Sunday, May 27, 2012

All Apologies

After Mother's Day I posted a blog filled with loathing for my birth mother and self-loathing.  I read it last night and removed it.  Not so much that I care if she ever saw my feelings, but that as much as this is a place for catharsis and self-psychoanalysis, there is a role for an objective and trained third party to deal with those feelings, not the world out there.

My apologies.

Wednesday, May 9, 2012

Third Anniversary is now a PPT

May 14th is the third anniversary of when I first met my partner.  Actually the 13th for me because of the 8 hour time difference between Phoenix and the UK.  But, we have agreed upon the the 14th. 

Last night, at a wine tasting with a friend of mine, C, I told him that I am creating a powerpoint to celebrate the 3rd anniversary of meeting Karl.  He looked at me in disbelief, chugged the bit of wine they give you in a tasting:  "What? What happened to paper, or silver, or whatever the hell it is for year three?"

I choked through the next small bit of wine they pour at a tasting (it was a syrah and too much for me), and  had to admit, on the surface, it seems superficial.  But, in reality, the ppt took not hours, but days to create.  Karl and I live 5,000 miles apart and each slide is a collage of each of our visits...21 over the last three years.  I made a slide show with animations and transitions.  It is a work of love from someone who has spent a number of years as a consultant creating these "deliverables".  And, my love is a person who spent a lifetime in film making of various sorts.  Visuals can be more evocative for a memory than merely prose.  But, there is prose included when I wanted to emphasize a particular memory.

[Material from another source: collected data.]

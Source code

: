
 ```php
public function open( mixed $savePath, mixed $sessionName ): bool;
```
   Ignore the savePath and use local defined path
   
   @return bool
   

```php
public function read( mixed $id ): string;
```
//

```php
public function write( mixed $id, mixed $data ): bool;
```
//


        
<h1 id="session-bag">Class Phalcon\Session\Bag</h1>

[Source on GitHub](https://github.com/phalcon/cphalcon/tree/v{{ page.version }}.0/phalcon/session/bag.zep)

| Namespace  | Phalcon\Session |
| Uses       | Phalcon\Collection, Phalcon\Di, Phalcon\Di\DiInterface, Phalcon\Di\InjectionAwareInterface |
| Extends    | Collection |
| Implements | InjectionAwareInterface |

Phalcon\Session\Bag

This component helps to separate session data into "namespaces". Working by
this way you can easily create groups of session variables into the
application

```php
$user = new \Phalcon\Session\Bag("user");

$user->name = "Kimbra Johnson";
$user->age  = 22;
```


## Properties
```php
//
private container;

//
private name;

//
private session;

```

McKinsey love making from a distance.

But wait.

What are the "real" anniversary gifts?  According to wikipedia, year 3 is "leather".  Jeezus.  Perhaps in the day this meant something like a saddle, which would have sat well with my Montana and South Dakota great grandmothers, but in modern times, "leather" could veer more towards sub/dom whips ala Shades of Grey, or visiting a gay leather bar depending upon ones proclivities.  I personally would want that new great looking Celine bag with the ends that vee out.  No pun.

On that note, I learned that the gift for year 5 is "wood".  Good God, I want wood on the daily anniversay of when we met not just year 5.  Best of all, if anyone can make it that long, is year 80 - "oak". 

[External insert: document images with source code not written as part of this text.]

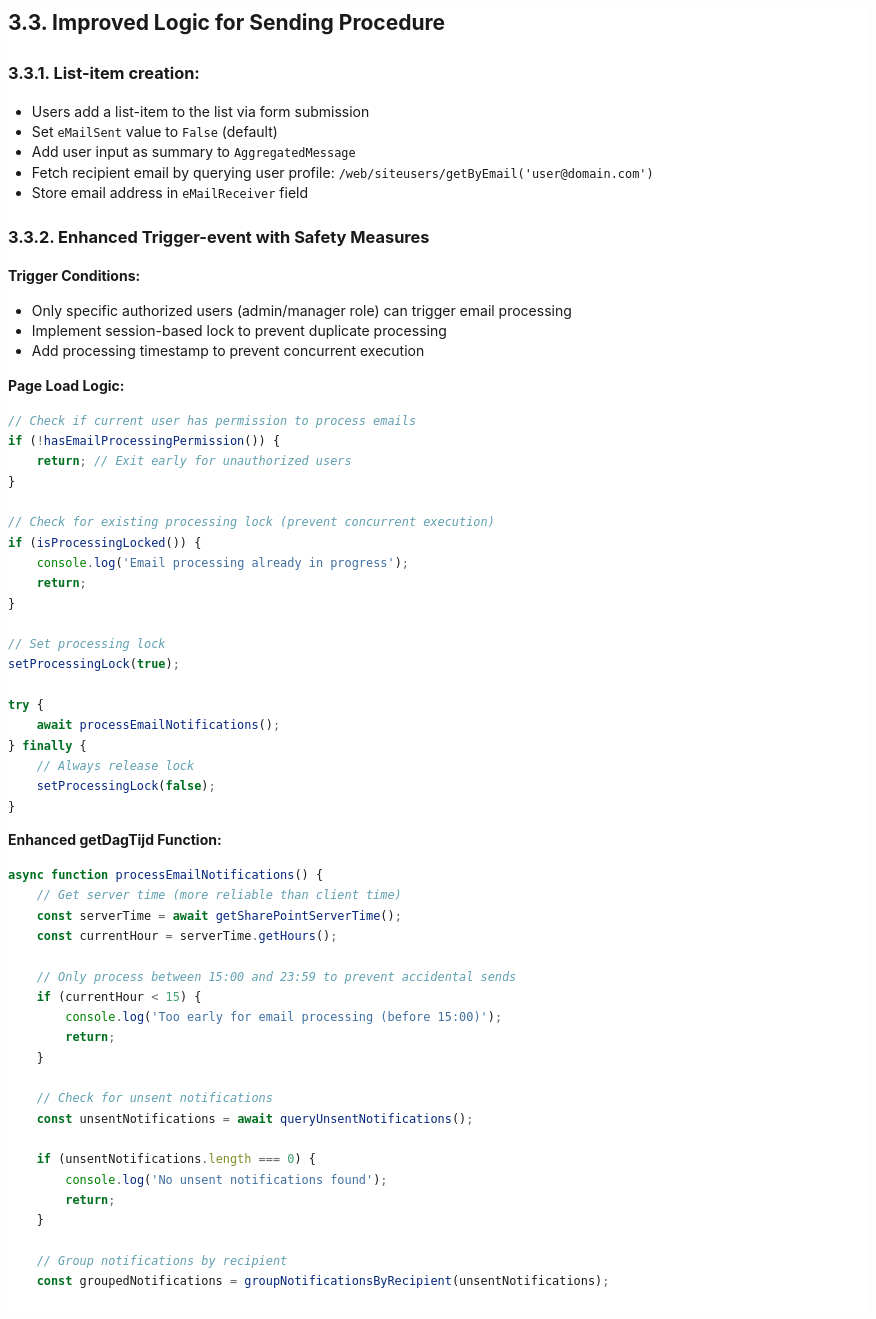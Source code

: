 ## 3.3. Improved Logic for Sending Procedure

### 3.3.1. List-item creation:
  - Users add a list-item to the list via form submission
  - Set `eMailSent` value to `False` (default)
  - Add user input as summary to `AggregatedMessage`
  - Fetch recipient email by querying user profile: `/web/siteusers/getByEmail('user@domain.com')`
  - Store email address in `eMailReceiver` field

### 3.3.2. Enhanced Trigger-event with Safety Measures

**Trigger Conditions:**
- Only specific authorized users (admin/manager role) can trigger email processing
- Implement session-based lock to prevent duplicate processing
- Add processing timestamp to prevent concurrent execution

**Page Load Logic:**
```javascript
// Check if current user has permission to process emails
if (!hasEmailProcessingPermission()) {
    return; // Exit early for unauthorized users
}

// Check for existing processing lock (prevent concurrent execution)
if (isProcessingLocked()) {
    console.log('Email processing already in progress');
    return;
}

// Set processing lock
setProcessingLock(true);

try {
    await processEmailNotifications();
} finally {
    // Always release lock
    setProcessingLock(false);
}
```

**Enhanced getDagTijd Function:**
```javascript
async function processEmailNotifications() {
    // Get server time (more reliable than client time)
    const serverTime = await getSharePointServerTime();
    const currentHour = serverTime.getHours();
    
    // Only process between 15:00 and 23:59 to prevent accidental sends
    if (currentHour < 15) {
        console.log('Too early for email processing (before 15:00)');
        return;
    }
    
    // Check for unsent notifications
    const unsentNotifications = await queryUnsentNotifications();
    
    if (unsentNotifications.length === 0) {
        console.log('No unsent notifications found');
        return;
    }
    
    // Group notifications by recipient
    const groupedNotifications = groupNotificationsByRecipient(unsentNotifications);
    
```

No powerpoint can replace oak.

Saturday, May 5, 2012

Alcohol Substitutions

No,

This is not about finding ways to avoid consuming alcohol like exercising, talking to your 12 step sponsor or going to the dog park.  This is about the fact that bars - even high end ones - will substitute rot gut liquor for the brand I request. 

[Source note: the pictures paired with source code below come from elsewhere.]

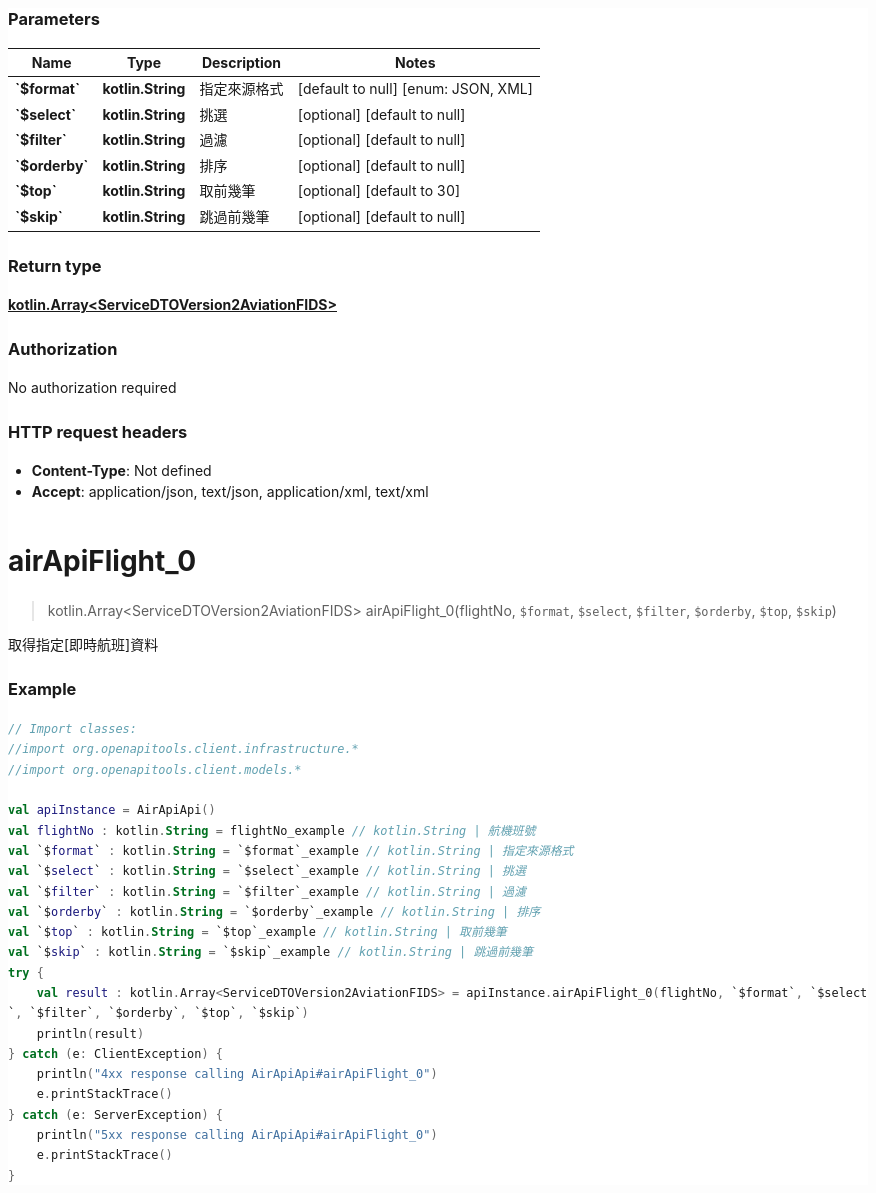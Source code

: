 ### Parameters

Name | Type | Description  | Notes
------------- | ------------- | ------------- | -------------
 **&#x60;$format&#x60;** | **kotlin.String**| 指定來源格式 | [default to null] [enum: JSON, XML]
 **&#x60;$select&#x60;** | **kotlin.String**| 挑選 | [optional] [default to null]
 **&#x60;$filter&#x60;** | **kotlin.String**| 過濾 | [optional] [default to null]
 **&#x60;$orderby&#x60;** | **kotlin.String**| 排序 | [optional] [default to null]
 **&#x60;$top&#x60;** | **kotlin.String**| 取前幾筆 | [optional] [default to 30]
 **&#x60;$skip&#x60;** | **kotlin.String**| 跳過前幾筆 | [optional] [default to null]

### Return type

[**kotlin.Array&lt;ServiceDTOVersion2AviationFIDS&gt;**](ServiceDTOVersion2AviationFIDS.md)

### Authorization

No authorization required

### HTTP request headers

 - **Content-Type**: Not defined
 - **Accept**: application/json, text/json, application/xml, text/xml

<a name="airApiFlight_0"></a>
# **airApiFlight_0**
> kotlin.Array&lt;ServiceDTOVersion2AviationFIDS&gt; airApiFlight_0(flightNo, `$format`, `$select`, `$filter`, `$orderby`, `$top`, `$skip`)

取得指定[即時航班]資料

### Example
```kotlin
// Import classes:
//import org.openapitools.client.infrastructure.*
//import org.openapitools.client.models.*

val apiInstance = AirApiApi()
val flightNo : kotlin.String = flightNo_example // kotlin.String | 航機班號
val `$format` : kotlin.String = `$format`_example // kotlin.String | 指定來源格式
val `$select` : kotlin.String = `$select`_example // kotlin.String | 挑選
val `$filter` : kotlin.String = `$filter`_example // kotlin.String | 過濾
val `$orderby` : kotlin.String = `$orderby`_example // kotlin.String | 排序
val `$top` : kotlin.String = `$top`_example // kotlin.String | 取前幾筆
val `$skip` : kotlin.String = `$skip`_example // kotlin.String | 跳過前幾筆
try {
    val result : kotlin.Array<ServiceDTOVersion2AviationFIDS> = apiInstance.airApiFlight_0(flightNo, `$format`, `$select`, `$filter`, `$orderby`, `$top`, `$skip`)
    println(result)
} catch (e: ClientException) {
    println("4xx response calling AirApiApi#airApiFlight_0")
    e.printStackTrace()
} catch (e: ServerException) {
    println("5xx response calling AirApiApi#airApiFlight_0")
    e.printStackTrace()
}
```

The most recent example of this occurred at Le Perigord in Midtown Manhattan, a throwback, the kind of restaurant that you went to in the 70s for important occasions like your grandmother's birthday, 8th grade graduation (against your will knowing that there would be no Bay City Rollers in the background), Mother's Day, etc...  I ordered a Crown Royal, neat, with a couple of splashes water.  There is no way to hide the taste of the whiskey when prepared this way.  I took a sip of what they brought me.  It was clearly some kind of "well" bourbon.  I mentioned to the waiter that I didn't think it was Crown Royal.  He offered to quiz the bartender about the drink on my behalf.  When he returned, he said that it was indeed Crown Royal and brought me another, rot gut bourbon.  About 10 minutes later, the head waiter brought me a Crown Royal explaining they had made a mistake and given me Makers Mark.  MISTAKE, NO SHIT!  I also drink Makers and it was not that either.  Do these people really believe bourbon drinkers don't have sophisticated bourbon/whiskey palates?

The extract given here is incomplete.